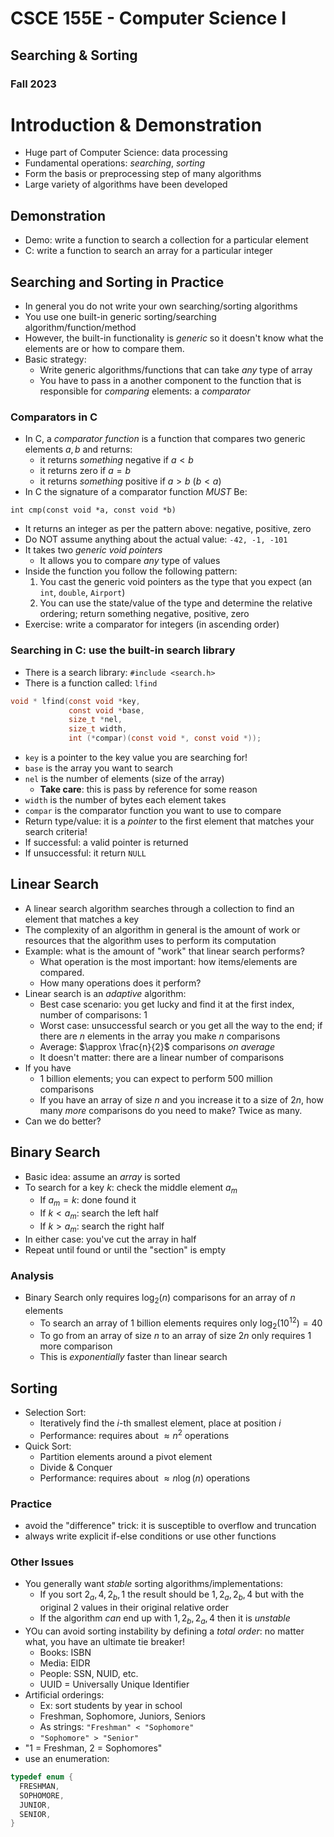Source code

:
# CSCE 155E - Computer Science I
## Searching & Sorting
### Fall 2023

# Introduction & Demonstration

* Huge part of Computer Science: data processing
* Fundamental operations: *searching*, *sorting*
* Form the basis or preprocessing step of many algorithms
* Large variety of algorithms have been developed

## Demonstration

* Demo: write a function to search a collection for a particular element
* C: write a function to search an array for a particular integer

## Searching and Sorting in Practice

* In general you do not write your own searching/sorting algorithms
* You use one built-in generic sorting/searching algorithm/function/method
* However, the built-in functionality is *generic* so it doesn't know what the elements are or how to compare them.
* Basic strategy:
  * Write generic algorithms/functions that can take *any* type of array
  * You have to pass in a another component to the function that is responsible for *comparing* elements: a *comparator*

### Comparators in C

* In C, a *comparator function* is a function that compares two  generic elements $a, b$ and returns:
  * it returns *something* negative if $a < b$
  * it returns zero if $a = b$
  * it returns *something* positive if $a > b$ ($b < a$)
* In C the signature of a comparator function *MUST* Be:

`int cmp(const void *a, const void *b)`

* It returns an integer as per the pattern above: negative, positive, zero
* Do NOT assume anything about the actual value: `-42, -1, -101`
* It takes two *generic void pointers*
  * It allows you to compare *any* type of values
* Inside the function you follow the following pattern:
  1. You cast the generic void pointers as the type that you expect (an `int`, `double`, `Airport`)
  2. You can use the state/value of the type and determine the relative ordering; return something negative, positive, zero
* Exercise: write a comparator for integers (in ascending order)

### Searching in C: use the built-in search library

* There is a search library: `#include <search.h>`
* There is a function called: `lfind`
```c
void * lfind(const void *key,
             const void *base,
             size_t *nel,
             size_t width,
             int (*compar)(const void *, const void *));
```

* `key` is a pointer to the key value you are searching for!
* `base` is the array you want to search
* `nel` is the number of elements (size of the array)
  * **Take care**: this is pass by reference for some reason
* `width` is the number of bytes each element takes
* `compar` is the comparator function you want to use to compare
* Return type/value: it is a *pointer* to the first element that matches your search criteria!  
* If successful: a valid pointer is returned
* If unsuccessful: it return `NULL`

## Linear Search

* A linear search algorithm searches through a collection to find an element that matches a key
* The complexity of an algorithm in general is the amount of work or resources that the algorithm uses to perform its computation
* Example: what is the amount of "work" that linear search performs?
  * What operation is the most important: how items/elements are compared.
  * How many operations does it perform?
* Linear search is an *adaptive* algorithm:
  * Best case scenario: you get lucky and find it at the first index, number of comparisons: 1
  * Worst case: unsuccessful search or you get all the way to the end; if there are $n$ elements in the array you make $n$ comparisons
  * Average: $\approx \frac{n}{2}$ comparisons *on average*
  * It doesn't matter: there are a linear number of comparisons
* If you have
  * 1 billion elements; you can expect to perform 500 million comparisons
  * If you have an array of size $n$ and you increase it to a size of $2n$, how many *more* comparisons do you need to make? Twice as many.
* Can we do better?

## Binary Search

* Basic idea: assume an *array* is sorted
* To search for a key $k$: check the middle element $a_m$
  * If $a_m = k$: done found it
  * If $k < a_m$: search the left half
  * If $k > a_m$: search the right half
* In either case: you've cut the array in half
* Repeat until found or until the "section" is empty

### Analysis

* Binary Search only requires $\log_2{(n)}$ comparisons for an array of $n$ elements
  * To search an array of 1 billion elements requires only $\log_2{(10^{12})} = 40$
  * To go from an array of size $n$ to an array of size $2n$ only requires 1 more comparison
  * This is *exponentially* faster than linear search

## Sorting

* Selection Sort:
  * Iteratively find the $i$-th smallest element, place at position $i$
  * Performance: requires about $\approx n^2$ operations
* Quick Sort:
  * Partition elements around a pivot element
  * Divide & Conquer
  * Performance: requires about $\approx n\log{(n)}$ operations

### Practice

* avoid the "difference" trick: it is susceptible to overflow and truncation
* always write explicit if-else conditions or use other functions

### Other Issues

* You generally want *stable* sorting algorithms/implementations:
  * If you sort $2_a, 4, 2_b, 1$ the result should be $1, 2_a, 2_b, 4$ but with the original 2 values in their original relative order
  * If the algorithm *can* end up with $1, 2_b, 2_a, 4$ then it is *unstable*
* YOu can avoid sorting instability by defining a *total order*: no matter what, you have an ultimate tie breaker!
  * Books: ISBN
  * Media: EIDR
  * People: SSN, NUID, etc.
  * UUID = Universally Unique Identifier
* Artificial orderings:
  * Ex: sort students by year in school
  * Freshman, Sophomore, Juniors, Seniors
  * As strings: `"Freshman" < "Sophomore"`
  * `"Sophomore" > "Senior"`
* "1 = Freshman, 2 = Sophomores"
* use an enumeration:

```c
typedef enum {
  FRESHMAN,
  SOPHOMORE,
  JUNIOR,
  SENIOR,
}

```



```text















```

******************************

### Prompt
Copy out each line from the listing that contains the string "requires".

### Response area
* Binary Search only requires $\log_2{(n)}$ comparisons for an array of $n$ elements
  * To search an array of 1 billion elements requires only $\log_2{(10^{12})} = 40$
  * To go from an array of size $n$ to an array of size $2n$ only requires 1 more comparison
  * Performance: requires about $\approx n^2$ operations
  * Performance: requires about $\approx n\log{(n)}$ operations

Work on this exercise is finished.